Todos estavam no cockpit, de onde se controla o barco de todas as maneiras, leme, velas e motor, até que começou a chover e para minha sorte, era minha vez no leme e todos desceram para a cabine. Sempre fazíamos turnos no comando do barco, principalmente durante a noite, quando nos revezávamos a cada quatro horas em duplas, para evitar que uma pessoa sozinha ficasse com sono, então havia muita conversa para que não dormíssemos e o barco ficasse sem governo. Mas naquele momento ninguém estava dormindo, era perto de meio dia e eu estava no leme só, assistindo pela entrada da cabine à minha frente o povo todo se deliciando de miojos. A princípio fiquei furioso com as provocações e brincadeiras, mas me concentrei no que estava fazendo, pois quando chove a visibilidade se reduz muito, as vezes a poucos metros a frente. Nesse momento em que me entreguei ao comando do barco e a situação, comecei a sentir que estava me conectando e me veio uma tranquilidade incrível, a chuva parou de incomodar, a fome que nem era tanta foi esquecida e eu comecei a admirar aquele momento que era só meu, como se eu estivesse sozinho comandando aquele enorme veleiro por dentro da chuva sem ver terra a vista, tendo como direção um número a ser lido na bússola a minha frente. A posição em que eu me encontrava favoreceu esse sentimento também, como este veleiro tinha roda de leme, era possível e mais prático conduzi-lo em pé, me dando a sensação de ser um passageiro com as mãos apoiadas no timão, apreciando as particularidades do mar recebendo a chuva como em um camarote especial.

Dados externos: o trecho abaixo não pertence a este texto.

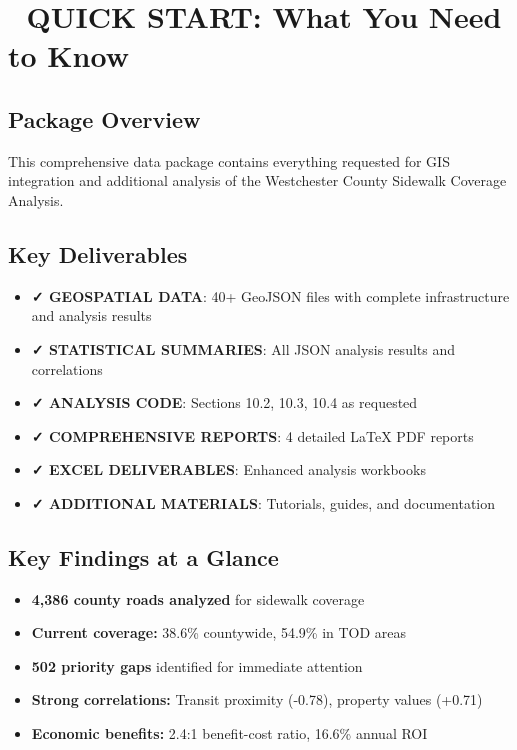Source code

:\documentclass[11pt,letterpaper]{article}
\begin{document}
\section{🚀 QUICK START: What You Need to Know}

\subsection{Package Overview}
This comprehensive data package contains everything requested for GIS integration and additional analysis of the Westchester County Sidewalk Coverage Analysis.

\subsection{Key Deliverables}
\begin{itemize}
    \item \textcolor{success}{\textbf{✓ GEOSPATIAL DATA}}: 40+ GeoJSON files with complete infrastructure and analysis results
    \item \textcolor{success}{\textbf{✓ STATISTICAL SUMMARIES}}: All JSON analysis results and correlations
    \item \textcolor{success}{\textbf{✓ ANALYSIS CODE}}: Sections 10.2, 10.3, 10.4 as requested
    \item \textcolor{success}{\textbf{✓ COMPREHENSIVE REPORTS}}: 4 detailed LaTeX PDF reports
    \item \textcolor{success}{\textbf{✓ EXCEL DELIVERABLES}}: Enhanced analysis workbooks
    \item \textcolor{success}{\textbf{✓ ADDITIONAL MATERIALS}}: Tutorials, guides, and documentation
\end{itemize}

\subsection{Key Findings at a Glance}
\begin{itemize}
    \item \textbf{4,386 county roads analyzed} for sidewalk coverage
    \item \textbf{Current coverage:} 38.6\% countywide, 54.9\% in TOD areas
    \item \textbf{502 priority gaps} identified for immediate attention
    \item \textbf{Strong correlations:} Transit proximity (-0.78), property values (+0.71)
    \item \textbf{Economic benefits:} 2.4:1 benefit-cost ratio, 16.6\% annual ROI
\end{itemize}
\end{document}
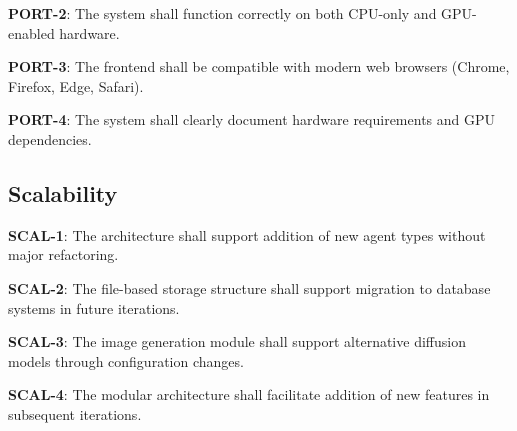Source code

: \textbf{PORT-2}: The system shall function correctly on both CPU-only and GPU-enabled hardware.

\textbf{PORT-3}: The frontend shall be compatible with modern web browsers (Chrome, Firefox, Edge, Safari).

\textbf{PORT-4}: The system shall clearly document hardware requirements and GPU dependencies.

\subsection{Scalability}

\textbf{SCAL-1}: The architecture shall support addition of new agent types without major refactoring.

\textbf{SCAL-2}: The file-based storage structure shall support migration to database systems in future iterations.

\textbf{SCAL-3}: The image generation module shall support alternative diffusion models through configuration changes.

\textbf{SCAL-4}: The modular architecture shall facilitate addition of new features in subsequent iterations.

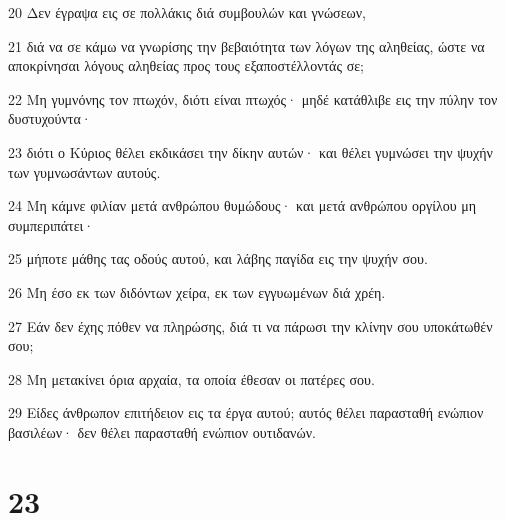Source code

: \par 20 Δεν έγραψα εις σε πολλάκις διά συμβουλών και γνώσεων,
\par 21 διά να σε κάμω να γνωρίσης την βεβαιότητα των λόγων της αληθείας, ώστε να αποκρίνησαι λόγους αληθείας προς τους εξαποστέλλοντάς σε;
\par 22 Μη γυμνόνης τον πτωχόν, διότι είναι πτωχός· μηδέ κατάθλιβε εις την πύλην τον δυστυχούντα·
\par 23 διότι ο Κύριος θέλει εκδικάσει την δίκην αυτών· και θέλει γυμνώσει την ψυχήν των γυμνωσάντων αυτούς.
\par 24 Μη κάμνε φιλίαν μετά ανθρώπου θυμώδους· και μετά ανθρώπου οργίλου μη συμπεριπάτει·
\par 25 μήποτε μάθης τας οδούς αυτού, και λάβης παγίδα εις την ψυχήν σου.
\par 26 Μη έσο εκ των διδόντων χείρα, εκ των εγγυωμένων διά χρέη.
\par 27 Εάν δεν έχης πόθεν να πληρώσης, διά τι να πάρωσι την κλίνην σου υποκάτωθέν σου;
\par 28 Μη μετακίνει όρια αρχαία, τα οποία έθεσαν οι πατέρες σου.
\par 29 Είδες άνθρωπον επιτήδειον εις τα έργα αυτού; αυτός θέλει παρασταθή ενώπιον βασιλέων· δεν θέλει παρασταθή ενώπιον ουτιδανών.

\chapter{23}

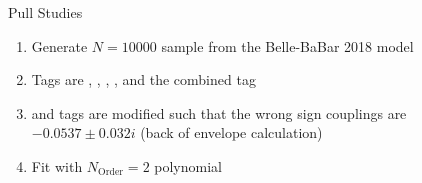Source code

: \begin{frame}{Pull Studies}
\begin{enumerate}
    \item Generate $N=10000$ sample from the Belle-BaBar 2018 model
    \item Tags are \KK, \Kspiz, \Kppim, \Kmpip, \Kspipi and the combined tag
    \item \Kppim and \Kmpip tags are modified such that the wrong sign couplings are $-0.0537\pm0.032i$ (back of envelope calculation)
    \item Fit with $N_\text{Order}=2$ polynomial
\end{enumerate}{}
\end{frame}


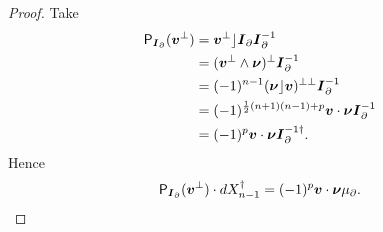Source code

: \begin{proof}
Take
\begin{align*}
\mathsf{P}_{\boldsymbol{I}_\partial}(\boldsymbol{v}^\perp) &= \boldsymbol{v}^\perp \rfloor \boldsymbol{I}_\partial \boldsymbol{I}_\partial^{-1}\\
    &= (\boldsymbol{v}^\perp \wedge \boldsymbol{\nu})^\perp \boldsymbol{I}_\partial^{-1}\\
    &= (-1)^{n-1} (\boldsymbol{\nu} \rfloor \boldsymbol{v})^{\perp \perp} \boldsymbol{I}_\partial^{-1}\\
    &= (-1)^{\frac{1}{2}(n+1)(n-1)+p} \boldsymbol{v}\cdot \boldsymbol{\nu} \boldsymbol{I}_\partial^{-1}\\
    &= (-1)^p \boldsymbol{v} \cdot \boldsymbol{\nu} \boldsymbol{I}_\partial^{-1 \dagger}.
\end{align*}
Hence 
\[
\mathsf{P}_{\boldsymbol{I}_\partial}(\boldsymbol{v}^\perp) \cdot dX_{n-1}^\dagger =(-1)^p \boldsymbol{v} \cdot \boldsymbol{\nu} \mu_\partial.
\]
\end{proof}

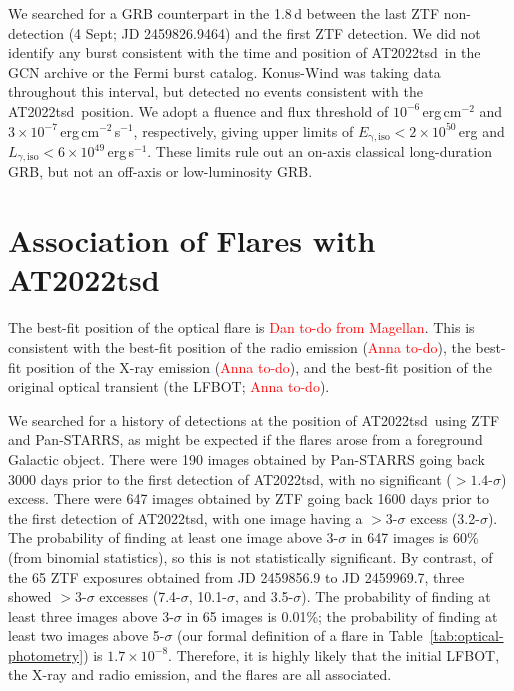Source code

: \documentclass{nature_plusfigure}
\newcommand{\at}{AT2022tsd}
\begin{document}
\begin{methods}
We searched for a GRB counterpart in the 1.8\,d between the last ZTF non-detection (4 Sept; JD 2459826.9464) and the first ZTF detection. We did not identify any burst consistent with the time and position of \at\ in the GCN archive or the Fermi burst catalog. Konus-Wind was taking data throughout this interval, but detected no events consistent with the \at\ position. We adopt a  fluence and flux threshold of $10^{-6}\,$erg\,cm$^{-2}$ and $3\times10^{-7}\,$erg\,cm$^{-2}$\,s$^{-1}$, respectively\cite{Tsvetkova2017},
giving upper limits of $E_\mathrm{\gamma,iso}<2\times10^{50}\,$erg and $L_{\gamma,\mathrm{iso}}<6\times10^{49}\,$erg\,s$^{-1}$.
These limits rule out an on-axis classical long-duration GRB, but not an off-axis or low-luminosity GRB\cite{Cano2017}.

\section{Association of Flares with \at}
\label{sec:flare-association}

The best-fit position of the optical flare is \textcolor{red}{Dan to-do from Magellan}. This is consistent with the best-fit position of the radio emission (\textcolor{red}{Anna to-do}), the best-fit position of the X-ray emission (\textcolor{red}{Anna to-do}), and the best-fit position of the original optical transient (the LFBOT; \textcolor{red}{Anna to-do}). 

We searched for a history of detections at the position of \at\ using ZTF and Pan-STARRS, as might be expected if the flares arose from a foreground Galactic object. There were 190 images obtained by Pan-STARRS going back 3000 days prior to the first detection of \at, with no significant ($>1.4$-$\sigma$) excess\cite{Fulton2022}. There were 647 images obtained by ZTF going back 1600 days prior to the first detection of \at, with one image having a $>3$-$\sigma$ excess (3.2-$\sigma$). The probability of finding at least one image above 3-$\sigma$ in 647 images is 60\% (from binomial statistics), so this is not statistically significant. By contrast, of the 65 ZTF exposures obtained from JD 2459856.9 to JD 2459969.7, three showed $>3$-$\sigma$ excesses (7.4-$\sigma$, 10.1-$\sigma$, and 3.5-$\sigma$). The probability of finding at least three images above 3-$\sigma$ in 65 images is 0.01\%; the probability of finding at least two images above 5-$\sigma$ (our formal definition of a flare in Table~\ref{tab:optical-photometry}) is $1.7\times10^{-8}$. Therefore, it is highly likely that the initial LFBOT, the X-ray and radio emission, and the flares are all associated. 


\end{methods}
\end{document}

As vezes é difícil entrar em contato com o que está ao nosso redor, muitas coisas nos chamam a atenção e raramente são as coisas importantes, essas geralmente passam sem percebermos. A vida deveria ser um caminho repleto de sentimentos e nós os banalizamos e esquecemos, mas no fim das contas, é isso que importa de verdade.
Se não nos importarmos de sentir o que nos rodeia, seremos capazes de interagir de alguma forma, assim como naquela situação, em cada lugar que vamos existe esta possibilidade e é disso que se forma um corpo vivo, que está em constante transformação e sempre transformando onde passa.